Lying prone on the pavement, his hands cuffed behind his back, his neck and chest compressed so tightly he could not draw a breath, Ernest Sayon, 22, died of asphyxiation during a police drug raid on a low-rent housing estate. Sayon was no angel, apparently. Known as 'Rabbit' on the streets, he was arrested in 1992 for possession of a controlled substance and for resisting arrest. Last month, he was arrested for firing 20 rounds into a housing project and later turned up in hospital with a bullet wound and wearing a bullet-proof vest.

Sayon had been ordered to stop by officers who heard a firecracker go off during the drug sweep. What happened next is a matter for a grand jury. It will decide whether the three policemen involved should be indicted for murder. New York's mayor, Rudy Guiliani, has promised: 'There will be justice in this case, you have my word.'

Staten Islanders are the mayor's people, mostly. They are 80 per cent white, heavily of Italian descent and middle-class with the highest median income among New York's five boroughs.
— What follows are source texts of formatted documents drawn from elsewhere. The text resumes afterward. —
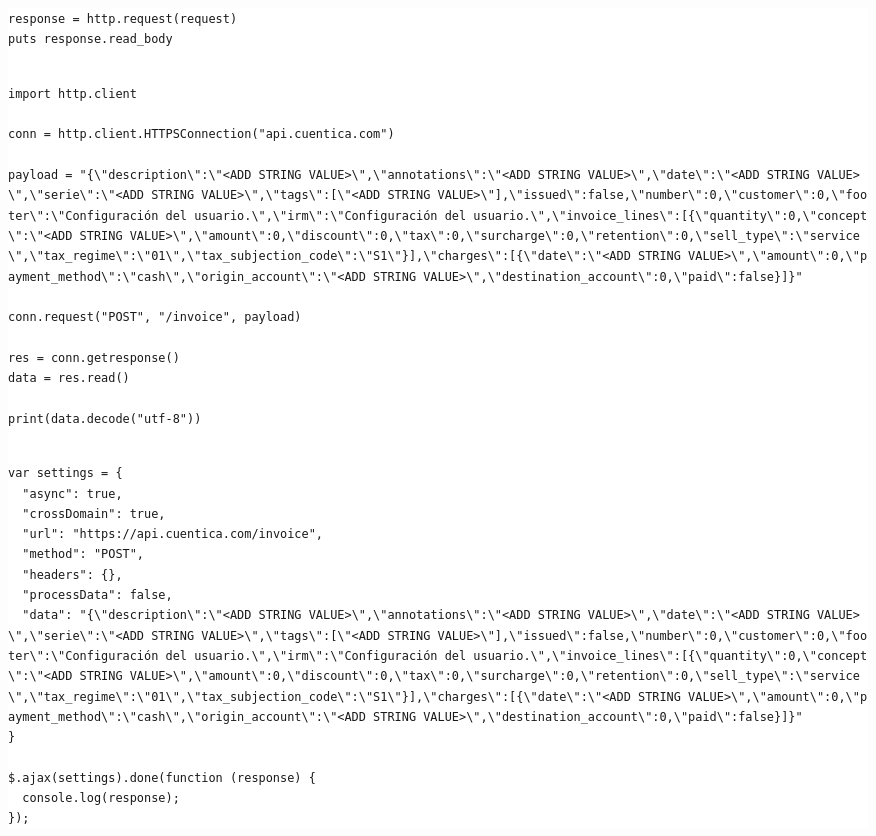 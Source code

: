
 ```
response = http.request(request)
puts response.read_body

```

```

import http.client

conn = http.client.HTTPSConnection("api.cuentica.com")

payload = "{\"description\":\"<ADD STRING VALUE>\",\"annotations\":\"<ADD STRING VALUE>\",\"date\":\"<ADD STRING VALUE>\",\"serie\":\"<ADD STRING VALUE>\",\"tags\":[\"<ADD STRING VALUE>\"],\"issued\":false,\"number\":0,\"customer\":0,\"footer\":\"Configuración del usuario.\",\"irm\":\"Configuración del usuario.\",\"invoice_lines\":[{\"quantity\":0,\"concept\":\"<ADD STRING VALUE>\",\"amount\":0,\"discount\":0,\"tax\":0,\"surcharge\":0,\"retention\":0,\"sell_type\":\"service\",\"tax_regime\":\"01\",\"tax_subjection_code\":\"S1\"}],\"charges\":[{\"date\":\"<ADD STRING VALUE>\",\"amount\":0,\"payment_method\":\"cash\",\"origin_account\":\"<ADD STRING VALUE>\",\"destination_account\":0,\"paid\":false}]}"

conn.request("POST", "/invoice", payload)

res = conn.getresponse()
data = res.read()

print(data.decode("utf-8"))

```

```

var settings = {
  "async": true,
  "crossDomain": true,
  "url": "https://api.cuentica.com/invoice",
  "method": "POST",
  "headers": {},
  "processData": false,
  "data": "{\"description\":\"<ADD STRING VALUE>\",\"annotations\":\"<ADD STRING VALUE>\",\"date\":\"<ADD STRING VALUE>\",\"serie\":\"<ADD STRING VALUE>\",\"tags\":[\"<ADD STRING VALUE>\"],\"issued\":false,\"number\":0,\"customer\":0,\"footer\":\"Configuración del usuario.\",\"irm\":\"Configuración del usuario.\",\"invoice_lines\":[{\"quantity\":0,\"concept\":\"<ADD STRING VALUE>\",\"amount\":0,\"discount\":0,\"tax\":0,\"surcharge\":0,\"retention\":0,\"sell_type\":\"service\",\"tax_regime\":\"01\",\"tax_subjection_code\":\"S1\"}],\"charges\":[{\"date\":\"<ADD STRING VALUE>\",\"amount\":0,\"payment_method\":\"cash\",\"origin_account\":\"<ADD STRING VALUE>\",\"destination_account\":0,\"paid\":false}]}"
}

$.ajax(settings).done(function (response) {
  console.log(response);
});

```
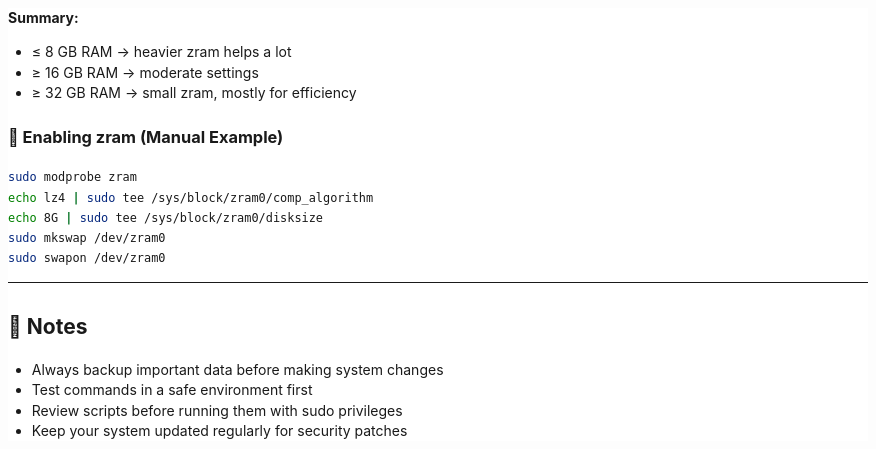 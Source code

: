 **Summary:**
- ≤ 8 GB RAM → heavier zram helps a lot
- ≥ 16 GB RAM → moderate settings
- ≥ 32 GB RAM → small zram, mostly for efficiency

### 🧰 Enabling zram (Manual Example)

```bash
sudo modprobe zram
echo lz4 | sudo tee /sys/block/zram0/comp_algorithm
echo 8G | sudo tee /sys/block/zram0/disksize
sudo mkswap /dev/zram0
sudo swapon /dev/zram0
```

---

## 📝 Notes

- Always backup important data before making system changes
- Test commands in a safe environment first
- Review scripts before running them with sudo privileges
- Keep your system updated regularly for security patches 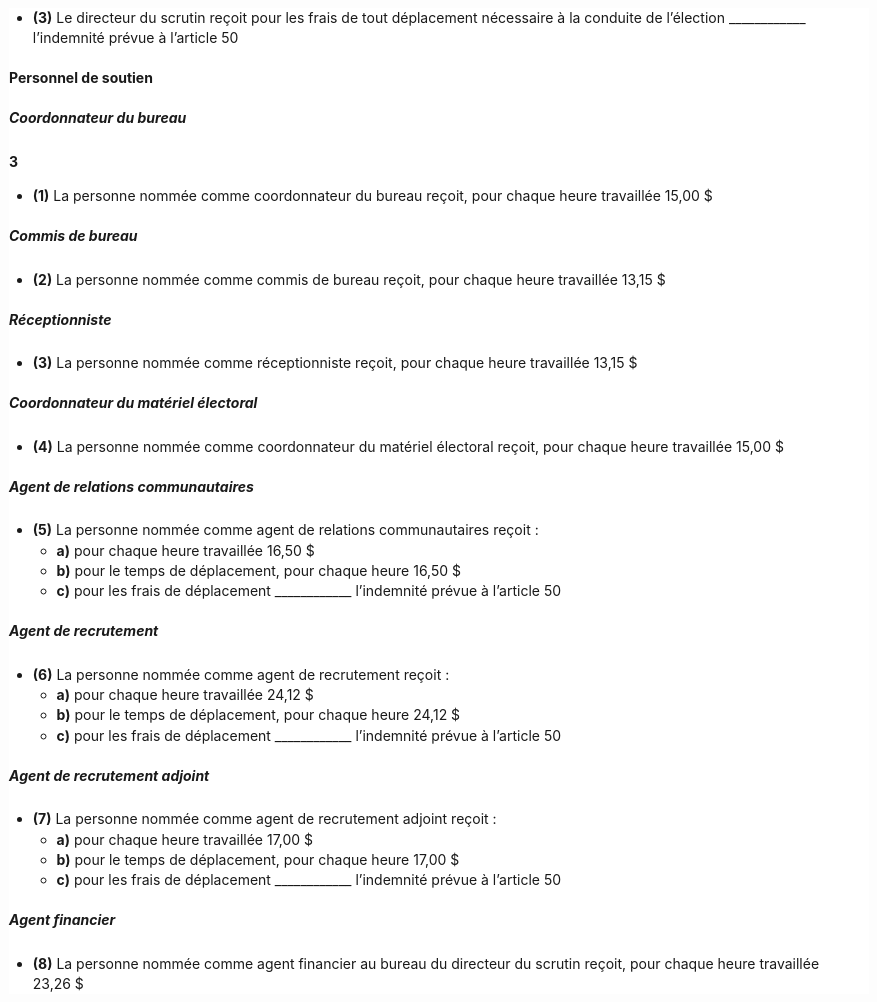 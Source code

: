 - **(3)** Le directeur du scrutin reçoit pour les frais de tout déplacement nécessaire à la conduite de l’élection ____________ l’indemnité prévue à l’article 50



#### Personnel de soutien


##### Coordonnateur du bureau

**3** 

- **(1)** La personne nommée comme coordonnateur du bureau reçoit, pour chaque heure travaillée  15,00 $

##### Commis de bureau


- **(2)** La personne nommée comme commis de bureau reçoit, pour chaque heure travaillée  13,15 $

##### Réceptionniste


- **(3)** La personne nommée comme réceptionniste reçoit, pour chaque heure travaillée  13,15 $

##### Coordonnateur du matériel électoral


- **(4)** La personne nommée comme coordonnateur du matériel électoral reçoit, pour chaque heure travaillée  15,00 $

##### Agent de relations communautaires


- **(5)** La personne nommée comme agent de relations communautaires reçoit :
	- **a)** pour chaque heure travaillée  16,50 $
	- **b)** pour le temps de déplacement, pour chaque heure  16,50 $
	- **c)** pour les frais de déplacement ____________ l’indemnité prévue à l’article 50

##### Agent de recrutement


- **(6)** La personne nommée comme agent de recrutement reçoit :
	- **a)** pour chaque heure travaillée  24,12 $
	- **b)** pour le temps de déplacement, pour chaque heure  24,12 $
	- **c)** pour les frais de déplacement ____________ l’indemnité prévue à l’article 50

##### Agent de recrutement adjoint


- **(7)** La personne nommée comme agent de recrutement adjoint reçoit :
	- **a)** pour chaque heure travaillée  17,00 $
	- **b)** pour le temps de déplacement, pour chaque heure  17,00 $
	- **c)** pour les frais de déplacement ____________ l’indemnité prévue à l’article 50

##### Agent financier


- **(8)** La personne nommée comme agent financier au bureau du directeur du scrutin reçoit, pour chaque heure travaillée  23,26 $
They are the ones who were looking for a mayor who would crack down on criminals and raise the quality of life. Mr Guiliani, a former prosecutor, was their man.

But having helped to elect him, they then wanted to secede from the city. They think they can go it alone without the city's high taxes, crime and garbage. The 'mountains' on the island's naturally flat 387,000 acres are made of garbage, mostly from Manhattan.

In past times, the New York police department used to send bad cops to Staten Island where they could walk the beat on streets without crime and contemplate their wrongdoing. Now it is far from a crime backwater. An angry but orderly crowd of a few hundred protested against Sayon's death. Others drove through the streets shouting 'justice'. Some saw the issue less one of race than overzealous, authoritarian police.